Let the discussion on what is missing / should be changed / should be added begin.

To start off: I chose to only define the baseclass Loss here in LearnBase and will define ModelLoss and ParameterLoss in MLModels instead. The motivation being that it turns out that if one programs something that falls into the ModelLoss / ParameterLoss framework one probably needs to import MLModels anyway. For example there are a lot of propertyfunctions such as isnemitski there that are useful or in some cases even needed to implement an algorithm properly (at least in some cases with SVMs).

@tbreloff
Copy link
Member

Thanks @Evizero!

I chose to only define the baseclass Loss here in LearnBase

I'd really prefer to keep all the abstracts in LearnBase so that someone can define a model loss without needing MLModels... It's a funny distinction, I agree. It might be best to think of MLModels purely as implementations of abstractions that exist in LearnBase. Thoughts?

@Evizero
Copy link
Member Author

Evizero commented Jun 25, 2016

I am agnostic to this, but it would result in a few more special function definitions in LearnBase.

isdifferentiable,
istwicedifferentiable,
isconvex,
isstronglyconvex,
isnemitski,
isunivfishercons,
isfishercons,
islipschitzcont,
islocallylipschitzcont,
islipschitzcont_deriv,
isclipable,
ismarginbased,
isclasscalibrated,
isdistancebased,
issymmetric

@tbreloff
Copy link
Member

Where are those methods used, though? Can we put the abstract types and core methods in LearnBase, and define these other methods closer to where they are used?

I'm ok with adding a bunch of methods like this to LearnBase, by the way, and maybe that's the best option. The fallback methods would be defined for the abstract types, but all the concrete implementations would be in MLModels (and other future packages).

@Evizero
Copy link
Member Author

Evizero commented Jun 25, 2016

well I guess something like isdifferentiable or isconvex might actually be useful for a bunch of things down the road. It is not like they take up a lot of space. pushed the change

@Evizero
Copy link
Member Author

Evizero commented Jun 25, 2016

Where are those methods used, though?

At the same place where value or deriv would also be used. For example an optimization algorithm for SVMs that should throw a warning if you use it with losses that the theory doesn't support.

@tbreloff
Copy link
Member

Gotcha... then I think they all belong as placeholder defs in LearnBase.

@ahwillia
Copy link
Contributor

What do you all think about a series of functions like:

nobs(::Model)         # number of observations
nfeatures(::Model)  # number of inputs
nparams(::Model)   # number of trainable parameters

More appropriate for MLDataUtils or MLModels? I'm agnostic about where these end up, but am curious what convention we want to use.

@Evizero
Copy link
Member Author

Evizero commented Jun 25, 2016

Good point, actually, forgot about those. I think LearnBase should define such functions (at least their existence). (do we want to avoid a nobs clash with StatsBase?). Another one would be getobs, which basically allows for all the MLDataUtils magic.

@ahwillia
Copy link
Contributor

Clashes with StatsBase are going to be thorny. Maybe we should get @andreasnoack and others to weigh in here.

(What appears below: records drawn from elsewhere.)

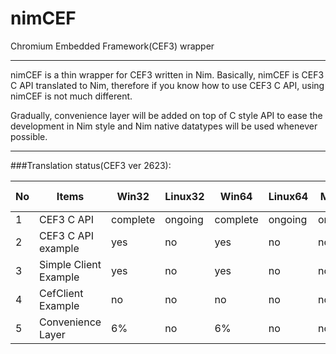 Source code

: # nimCEF

Chromium Embedded Framework(CEF3) wrapper

---

nimCEF is a thin wrapper for CEF3 written in Nim.
Basically, nimCEF is CEF3 C API translated to Nim, therefore
if you know how to use CEF3 C API, using nimCEF is not much different.

Gradually, convenience layer will be added on top of C style API to ease
the development in Nim style and Nim native datatypes will be used whenever possible.

---

###Translation status(CEF3 ver 2623):

| No | Items                 | Win32    | Linux32 | Win64    | Linux64 | Mac64    | Nim Ver |
|----|-----------------------|----------|---------|----------|---------|----------|---------|
| 1  | CEF3 C API            | complete | ongoing | complete | ongoing | ongoing  | 0.13.0  |
| 2  | CEF3 C API example    | yes      | no      | yes      | no      | no       | 0.13.0  |
| 3  | Simple Client Example | yes      | no      | yes      | no      | no       | 0.13.0  |
| 4  | CefClient Example     | no       | no      | no       | no      | no       | 0.13.0  |
| 5  | Convenience Layer     | 6%       | no      | 6%       | no      | no       | 0.13.0  | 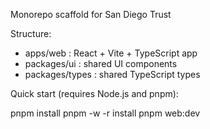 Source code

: Monorepo scaffold for San Diego Trust

Structure:
- apps/web : React + Vite + TypeScript app
- packages/ui : shared UI components
- packages/types : shared TypeScript types

Quick start (requires Node.js and pnpm):

pnpm install
pnpm -w -r install
pnpm web:dev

Is there a reason we can't have LearnBase import some of these functions from StatsBase? Do we want to be completely independent?

@andreasnoack
Copy link

It's tricky. In the perfect world, we would stop using different names for the same concepts in statistics and machine learning. However, it will be time consuming to sort out which concepts are the same. Furthermore, which of the terminologies should we choose? I'd vote for statistics terminology since it is the older of the two and happens to be the one I'm familiar with but machine learning is more popular right now so more contributors will probably be familiar with machine learning terminology.

Maybe a way to ask is how annoyed you'd think it'd be to depend on StatsBase.jl and something like https://github.com/johnmyleswhite/Loss.jl. Probably quite a bit so maybe it's not worth the trouble of trying to speak the same language although we use the same methods.

@Evizero
Copy link
Member Author

Evizero commented Jun 26, 2016

We have had discussions like this many times now (and they are still worth having). I still don't have a good personal answer to this. Until now I tried following the mantra of StatsBase with pretty decent success and I am also ok with the statistics naming conventions.

However, here is what I have learned while coding: Some conventions will just straight out not work for us. The StatisticalModel type, while great for what it currently does, makes some ML stuff cumbersome. For example a convention is to say fit(Type{MyModelType}, ...) where the result would then be of type MyModel. In the case of SVMs I did not find a useful way to keep that convention. Similarily I was unable to make any use of the clever tricks in place to allow for transparent use of data frames as input.

My point being that regardless if we choose to depend on StatsBase or not, we will surely have to break conventions established there (i.e. signature conventions for functions etc). The question that remains is if that would do more harm than good. A fresh start might give us more flexibility and generate less confusion all around. That said, I am also not a strong opponent to using StatsBase

Appendix:
To paint a picture of the complexity for a fit signature: SVMs are especially tricky, because one has different kinds of specifications and different kinds of results that depend on hyper parameter. For example I can specify a SVM using Nu formalism or the C formalism, both very different. In the later case I specify loss, penality, kernel, and the penalty parameter C. Now to add to that choises I could be interested in either the dual solution or the primal solution (both could be the output of both formalisms). They all have a very different structure and deserve their respective types. That in turn implies that I can't preallocate the variables I want to learn in the specifying structure passed to fit.

@tbreloff
Copy link
Member

@andreasnoack I wish you had more time to join us when we were discussing at the hackathon! Thanks again for organizing... it was a really great event.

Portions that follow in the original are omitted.